Lavrov was speaking at a summit of the Organization for Security and Cooperation in Europe (OSCE) in Stockholm ahead of talks with his U.S. counterpart Antony Blinken expected to focus on tensions around Ukraine.
Blinken, NATO and Ukrainian officials have repeatedly expressed fears in recent weeks that Russia will soon launch a new attack on Ukraine, an idea Moscow has rejected as fear-mongering.
Russia annexed Ukraine's Crimea in 2014 and has backed pro-Russian separatists who seized a swath of eastern Ukraine that same year.
Russian President Vladimir Putin this week complained about Western military aid to Ukraine and what he called NATO's expansion closer to Russia's own borders. He warned NATO against placing missile defence systems in Ukraine.

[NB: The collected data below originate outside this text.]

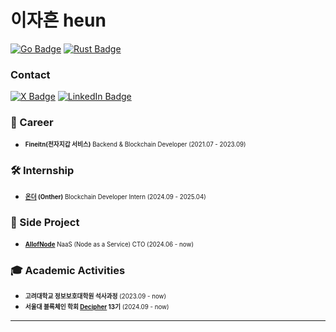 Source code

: # 이자흔 heun
[![Go Badge](https://img.shields.io/badge/Go-00ADD8?style=flat-square&logo=Go&logoColor=white)](https://golang.org/) [![Rust Badge](https://img.shields.io/badge/Rust-000000?style=flat-square&logo=Rust&logoColor=white)](https://www.rust-lang.org/)


### Contact
[![X Badge](https://img.shields.io/badge/X-000000?style=flat-square&logo=X&logoColor=white)](https://x.com/0xheun) [![LinkedIn Badge](https://img.shields.io/badge/LinkedIn-0A66C2?style=flat-square&logo=LinkedIn&logoColor=white)](https://www.linkedin.com/in/0xheun)

### **💼 Career**
- <sub><sup><b>Fineitn(전자지갑 서비스)</b> Backend & Blockchain Developer (2021.07 - 2023.09)</sup></sub>  
  


### **🛠 Internship**
- <sub><sup><b>[온더](https://www.tokamak.network/) (Onther)</b> Blockchain Developer Intern (2024.09 - 2025.04)</sup></sub>  
  


### **🌟 Side Project**
- <sub><sup><b>[AllofNode](https://allofnode.xyz/)</b> NaaS (Node as a Service) CTO (2024.06 - now)</sup></sub>  
  


### **🎓 Academic Activities**
- <sub><sup><b>고려대학교 정보보호대학원 석사과정</b> (2023.09 - now)</sup></sub>
- <sub><sup><b>서울대 블록체인 학회 [Decipher](https://decipher.ac/) 13기</b> (2024.09 - now)</sup></sub>

---
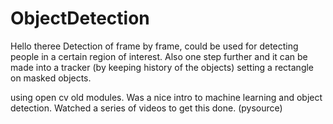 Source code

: # ObjectDetection
Hello theree
Detection of frame by frame, could be used for detecting people in
a certain region of interest. Also one step further and it can be
made into a tracker (by keeping history of the objects) setting a
rectangle on masked objects.

using open cv old modules.
Was a nice intro to machine learning and object detection. Watched a series of videos to get this done.
(pysource)
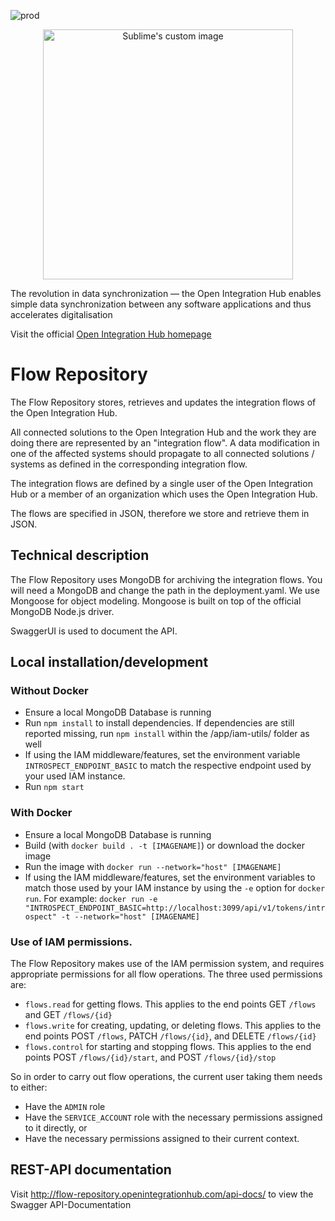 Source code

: ![prod](https://img.shields.io/badge/Status-Production-brightgreen.svg)

<p align="center">
  <img src="https://github.com/openintegrationhub/openintegrationhub/blob/master/Assets/medium-oih-einzeilig-zentriert.jpg" alt="Sublime's custom image" width="400"/>
</p>

The revolution in data synchronization — the Open Integration Hub enables simple data synchronization between any software applications and thus accelerates digitalisation

Visit the official [Open Integration Hub homepage](https://www.openintegrationhub.org/)

# Flow Repository

The Flow Repository stores, retrieves and updates the integration flows of the Open Integration Hub.

All connected solutions to the Open Integration Hub and the work they are doing there are represented by an "integration flow". A data modification in one of the affected systems should propagate to all connected solutions / systems as defined in the corresponding integration flow.

The integration flows are defined by a single user of the Open Integration Hub or a member of an organization which uses the Open Integration Hub.

The flows are specified in JSON, therefore we store and retrieve them in JSON.

## Technical description

The Flow Repository uses MongoDB for archiving the integration flows. You will need a MongoDB
and change the path in the deployment.yaml. We use Mongoose for object modeling. Mongoose is built on top of the official MongoDB Node.js driver.

SwaggerUI is used to document the API.

## Local installation/development

### Without Docker

- Ensure a local MongoDB Database is running
- Run `npm install` to install dependencies. If dependencies are still reported missing, run `npm install` within the /app/iam-utils/ folder as well
- If using the IAM middleware/features, set the environment variable `INTROSPECT_ENDPOINT_BASIC` to match the respective endpoint used by your used IAM instance.
- Run `npm start`

### With Docker

- Ensure a local MongoDB Database is running
- Build (with `docker build . -t [IMAGENAME]`) or download the docker image
- Run the image with `docker run --network="host" [IMAGENAME]`
- If using the IAM middleware/features, set the environment variables to match those used by your IAM instance by using the `-e` option for `docker run`. For example: `docker run -e "INTROSPECT_ENDPOINT_BASIC=http://localhost:3099/api/v1/tokens/introspect" -t --network="host" [IMAGENAME]`

### Use of IAM permissions.

The Flow Repository makes use of the IAM permission system, and requires appropriate permissions for all flow operations. The three used permissions are:

- `flows.read` for getting flows. This applies to the end points GET `/flows` and GET `/flows/{id}`
- `flows.write` for creating, updating, or deleting flows. This applies to the end points POST `/flows`, PATCH `/flows/{id}`, and DELETE `/flows/{id}`
- `flows.control` for starting and stopping flows. This applies to the end points POST `/flows/{id}/start`, and POST `/flows/{id}/stop`

So in order to carry out flow operations, the current user taking them needs to either:

- Have the `ADMIN` role
- Have the `SERVICE_ACCOUNT` role with the necessary permissions assigned to it directly, or
- Have the necessary permissions assigned to their current context.

## REST-API documentation

Visit http://flow-repository.openintegrationhub.com/api-docs/ to view the Swagger API-Documentation
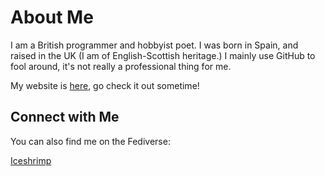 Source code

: # About Me

I am a British programmer and hobbyist poet. I was born in Spain, and raised in the UK (I am of English-Scottish heritage.)
I mainly use GitHub to fool around, it's not really a professional thing for me.

My website is [here](https://ewancroft.github.io), go check it out sometime!

## Connect with Me

You can also find me on the Fediverse:

[Iceshrimp](https://iceshrimp.social/@ewan)

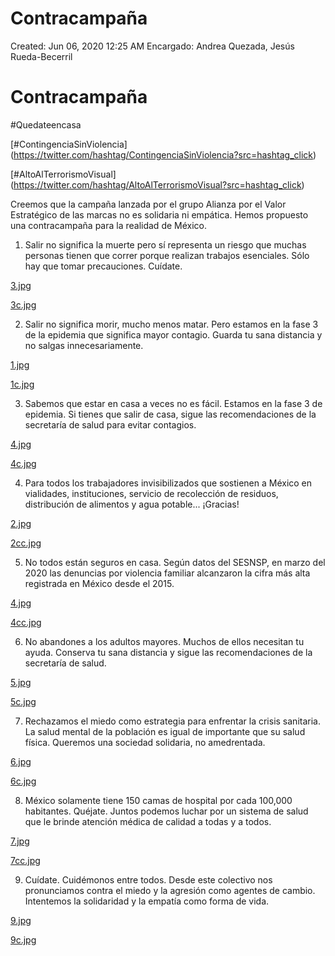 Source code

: # Contracampaña

Created: Jun 06, 2020 12:25 AM
Encargado: Andrea Quezada, Jesús Rueda-Becerril

# Contracampaña

\#Quedateencasa 

\[#ContingenciaSinViolencia](https://twitter.com/hashtag/ContingenciaSinViolencia?src=hashtag_click)

\[#AltoAlTerrorismoVisual](https://twitter.com/hashtag/AltoAlTerrorismoVisual?src=hashtag_click)

Creemos que la campaña lanzada por el grupo Alianza por el Valor Estratégico de las marcas no es solidaria ni empática. Hemos propuesto una contracampaña para la realidad de México.

1. Salir no significa la muerte pero sí representa un riesgo que muchas personas tienen que correr porque realizan trabajos esenciales. Sólo hay que tomar precauciones. Cuídate.

[3.jpg](https://drive.google.com/file/d/1jkkPjHfzpp7MvgB8N53Skz_w53VwbltI/view?usp=drivesdk)

[3c.jpg](https://drive.google.com/file/d/1NEyBnonKPhWW8I5zdOhIK5Y-Iqz2Q97M/view?usp=drivesdk)

2. Salir no significa morir, mucho menos matar. Pero estamos en la fase 3 de la epidemia que significa mayor contagio. Guarda tu sana distancia y no salgas innecesariamente.

[1.jpg](https://drive.google.com/file/d/1Og8MiG-Kvye5F0NFwdqv47ak6pbqVpgB/view?usp=drivesdk)

[1c.jpg](https://drive.google.com/file/d/18Wc4NnCzTWINUDqyucGu2APieqc2Ic2R/view?usp=drivesdk)

3. Sabemos que estar en casa a veces no es fácil. Estamos en la fase 3 de epidemia. Si tienes que salir de casa, sigue las recomendaciones de la secretaría de salud para evitar contagios.

[4.jpg](https://drive.google.com/file/d/19D2iQDaIwQgDynHU7JuMVz7l3kEhoYWU/view?usp=drivesdk)

[4c.jpg](https://drive.google.com/file/d/1WrmQu9LjeEpG-U-ibN-5dxWYq8mVkZGf/view?usp=drivesdk)

4. Para todos los trabajadores invisibilizados que sostienen a México en vialidades, instituciones, servicio de recolección de residuos, distribución de alimentos y agua potable... ¡Gracias!

[2.jpg](https://drive.google.com/file/d/1Uwp7wWFhu3tqu0hLH9Z5N9lpuf0Zeonz/view?usp=drivesdk)

[2cc.jpg](https://drive.google.com/file/d/1GfExet6DCCZ-R5Nxe2kZNKX6MqPVQHKY/view?usp=drivesdk)

5. No todos están seguros en casa. Según datos del SESNSP, en marzo del 2020 las denuncias por violencia familiar alcanzaron la cifra más alta registrada en México desde el 2015.

[4.jpg](https://drive.google.com/file/d/19D2iQDaIwQgDynHU7JuMVz7l3kEhoYWU/view?usp=drivesdk)

[4cc.jpg](https://drive.google.com/file/d/10LC9r1hOA3xHNOO40Weoh8owE7cH0wqR/view?usp=drivesdk)

6. No abandones a los adultos mayores. Muchos de ellos necesitan tu ayuda. Conserva tu sana distancia y sigue las recomendaciones de la secretaría de salud.

[5.jpg](https://drive.google.com/file/d/1K7iPtGmXMBv8nu4919GWw2OWp9C0rTk3/view?usp=drivesdk)

[5c.jpg](https://drive.google.com/file/d/1tawlUNPr3ddRA_DQpIk4okhemlMi4NUZ/view?usp=drivesdk)

7. Rechazamos el miedo como estrategia para enfrentar la crisis sanitaria. La salud mental de la población es igual de importante que su salud física. Queremos una sociedad solidaria, no amedrentada.

[6.jpg](https://drive.google.com/file/d/1cEhbbpgwp9bi3OrIL7iMUSSuZHHHutZ4/view?usp=drivesdk)

[6c.jpg](https://drive.google.com/file/d/1_27Vu7Rt-WIdL7-qwfrwEKXgEBUPzTuS/view?usp=drivesdk)

8. México solamente tiene 150 camas de hospital por cada 100,000 habitantes. Quéjate. Juntos podemos luchar por un sistema de salud que le brinde atención médica de calidad a todas y a todos.

[7.jpg](https://drive.google.com/file/d/1kMFLHMiObsPXLSiFilkcxMNAaSH8B7_U/view?usp=drivesdk)

[7cc.jpg](https://drive.google.com/file/d/1IXrfnZ1hyJZJ-HRVVGjXeHK75q6kC3MY/view?usp=drivesdk)

9. Cuídate. Cuidémonos entre todos. Desde este colectivo nos pronunciamos contra el miedo y la agresión como agentes de cambio. Intentemos la solidaridad y la empatía como forma de vida.

[9.jpg](https://drive.google.com/file/d/1caT-zT8PBhmQGdionCYeMEZIWMVJvtAF/view?usp=drivesdk)

[9c.jpg](https://drive.google.com/file/d/11GFahJKxXWlXEn2zxmoCBaxQZFBZPFG3/view?usp=drivesdk)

In a speech to the OSCE, Lavrov said that Europe was returning to what he called the nightmare of military confrontation and said he hoped that Russia's proposals on a new European security pact would be carefully considered.
Putin has said he wants guarantees NATO will halt its eastwards expansion and not deploy certain weapons system close to Russia.
"The architecture of strategic stability is rapidly being destroyed, NATO refuses to constructively examine our proposals to de-escalate tensions and avoid dangerous incidents," Lavrov told the OSCE.
"On the contrary, the alliance's military infrastructure is drawing closer to Russia's borders. The nightmare scenario of military confrontation is returning."
Lavrov said Moscow could not accept new military threats appearing on its borders.
"Turning our neighbouring countries into bridgeheads of confrontation with Russia and deploying NATO forces in direct proximity to areas of strategic importance for our security is categorically unacceptable," he said.
Lavrov told the OSCE that Western arms shipments to Ukraine were encouraging Kyiv to think it could resolve its territorial problems by force. Kyiv has denied it has such plans.
Lavrov said Moscow also feared that intermediate-range U.S. missiles could appear in Europe.